Now that brackets are out, we wanted to do a rundown of the draws for each of the top teams. Based purely on preseeds and not factoring in any bonus points, the Buckeyes project to win the team title with 125 points next Saturday, ahead of Penn State's 112.


Ohio State coach Tom Ryan and his staff qualified every weight, and nine Buckeyes received top seven seeds. Having nearly an entire team of All-Americans would be necessary to beat PSU and its top-heavy middleweights.

What we're doing here is doing a deep dive on the draws for Ohio State, and giving a range of projected point totals. Obviously, the range is 0-30 for every wrestler in the tournament, but we try to give a realistic picture of how many points each could score.

125: Nathan Tomasello, SR

There are four national title contenders at 125, and only two of them have ever wrestled an NCAA tournament match. Tomasello is the two seed after winning Big Tens and appears to be wrestling the best he has all season.

NaTo’s bonus points will likely come on Thursday, as after that he’ll get in some battles. I think he ends the year the same way he started it, ranked #1. That being said, his floor is to finish fourth.

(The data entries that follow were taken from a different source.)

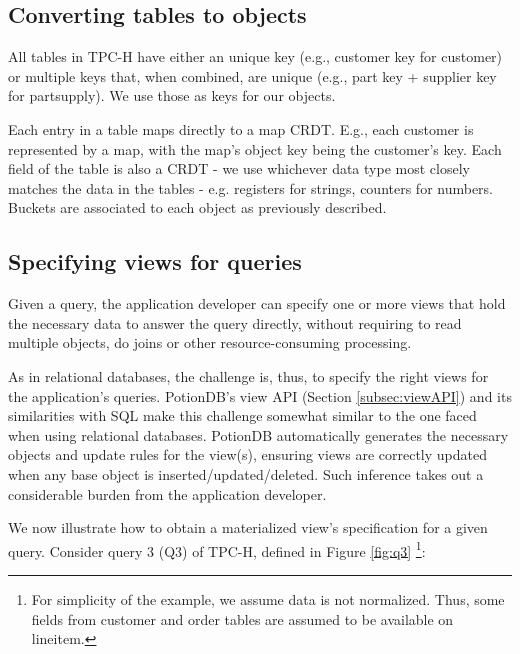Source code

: \documentclass{vldb}
\begin{document}
\subsection{Converting tables to objects}
\label{subsec:tables_to_objects}

All tables in TPC-H have either an unique key (e.g., customer key for customer) or multiple keys that, when combined, are unique (e.g., part key + supplier key for partsupply).
We use those as keys for our objects.	%

Each entry in a table maps directly to a map CRDT.
E.g., each customer is represented by a map, with the map's object key being the customer's key.
Each field of the table is also a CRDT - we use whichever data type most closely matches the data in the tables - e.g. registers for strings, counters for numbers.
Buckets are associated to each object as previously described.

\subsection{Specifying views for queries}
\label{subsec:views_for_queries}

Given a query, the application developer can specify one or more views that hold the necessary data to answer the query directly, without requiring to read multiple objects, do joins or other resource-consuming processing.

As in relational databases, the challenge is, thus, to specify the right views for the application's queries.
PotionDB's view API (Section \ref{subsec:viewAPI}) and its similarities with SQL make this challenge somewhat similar to the one faced when using relational databases.
PotionDB automatically generates the necessary objects and update rules for the view(s), ensuring views are correctly updated when any base object is inserted/updated/deleted.
Such inference takes out a considerable burden from the application developer.

We now illustrate how to obtain a materialized view’s specification for a given query. 
Consider query 3 (Q3) of TPC-H, defined in Figure \ref{fig:q3}
\footnote{For simplicity of the example, we assume data is not normalized. Thus, some fields from customer and order tables are assumed to be available on lineitem.}:
\end{document}
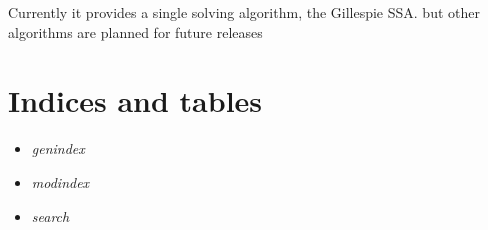 \documentclass[a4paper,10pt,english]{sphinxmanual}
\begin{document}
Currently it provides a single solving algorithm, the Gillespie SSA. but other algorithms are planned for future releases


\chapter{Indices and tables}
\label{index:indices-and-tables}\begin{itemize}
\item {} 
\emph{genindex}

\item {} 
\emph{modindex}

\item {} 
\emph{search}

\end{itemize}



\renewcommand{\indexname}{Index}
\printindex
\end{document}
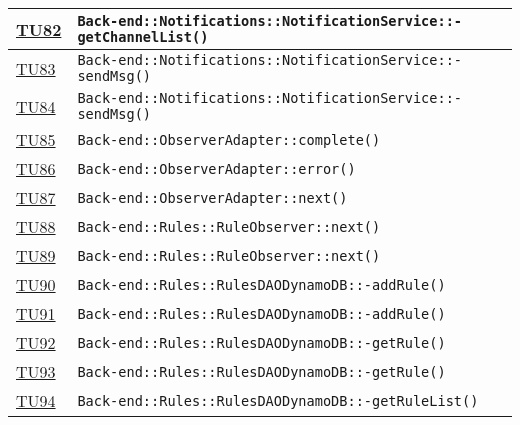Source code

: \begin{longtable}{|>{\centering}m{1cm}|m{12cm}<{\centering}|}
\hyperlink{TU82}{TU82} & \texttt{Back-end::Notifications::NotificationService::-\linebreak getChannelList()}\\ \hline

\hyperlink{TU83}{TU83} & \texttt{Back-end::Notifications::NotificationService::-\linebreak sendMsg()}\\ \hline

\hyperlink{TU84}{TU84} & \texttt{Back-end::Notifications::NotificationService::-\linebreak sendMsg()}\\ \hline

\hyperlink{TU85}{TU85} & \texttt{Back-end::ObserverAdapter::complete()}\\ \hline

\hyperlink{TU86}{TU86} & \texttt{Back-end::ObserverAdapter::error()}\\ \hline

\hyperlink{TU87}{TU87} & \texttt{Back-end::ObserverAdapter::next()}\\ \hline

\hyperlink{TU88}{TU88} & \texttt{Back-end::Rules::RuleObserver::next()}\\ \hline

\hyperlink{TU89}{TU89} & \texttt{Back-end::Rules::RuleObserver::next()}\\ \hline

\hyperlink{TU90}{TU90} & \texttt{Back-end::Rules::RulesDAODynamoDB::-\linebreak addRule()}\\ \hline

\hyperlink{TU91}{TU91} & \texttt{Back-end::Rules::RulesDAODynamoDB::-\linebreak addRule()}\\ \hline

\hyperlink{TU92}{TU92} & \texttt{Back-end::Rules::RulesDAODynamoDB::-\linebreak getRule()}\\ \hline

\hyperlink{TU93}{TU93} & \texttt{Back-end::Rules::RulesDAODynamoDB::-\linebreak getRule()}\\ \hline

\hyperlink{TU94}{TU94} & \texttt{Back-end::Rules::RulesDAODynamoDB::-\linebreak getRuleList()}\\ \hline


\end{longtable}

On Friday, he’ll have to win a tight one in the quarterfinals against either Sebastian Rivera or Taylor LaMont. Then the big one, the rubber match with true freshman Spencer Lee of Iowa. In each of the past two seasons, Tomasello has lost in the semifinals to a Hawkeye: Thomas Gilman in 2016 and Cory Clark last year.


There's no doubt NaTo can win again. It's just a matter of being himself for five matches and taking out strong competition such as Nick Suriano, whom Tomasello has never wrestled, and Darian Cruz, whom he had several excellent battles with in high school.

Range of Points


133: Luke Pletcher, SO

There is no one seeded as high as Pletcher is (third) with such a low bonus rate. His team points will come in the form of advancement and placement. On Friday morning, we’ll see him against returning All-American and EIWA champ Scotty Parker of Lehigh. Parker is good on top and might be able to withstand Pletcher’s positioning and throw-by attempts.

Should Pletcher win, he’d see Stevan Micic for the third time this season. Although Pletcher won the first one in Las Vegas in December, the Micic we saw in East Lansing, Michigan, last weekend could beat anyone in the country, maybe even Seth Gross. On the other hand, a loss to Parker would leave him with either Jack Mueller or Austin DeSanto.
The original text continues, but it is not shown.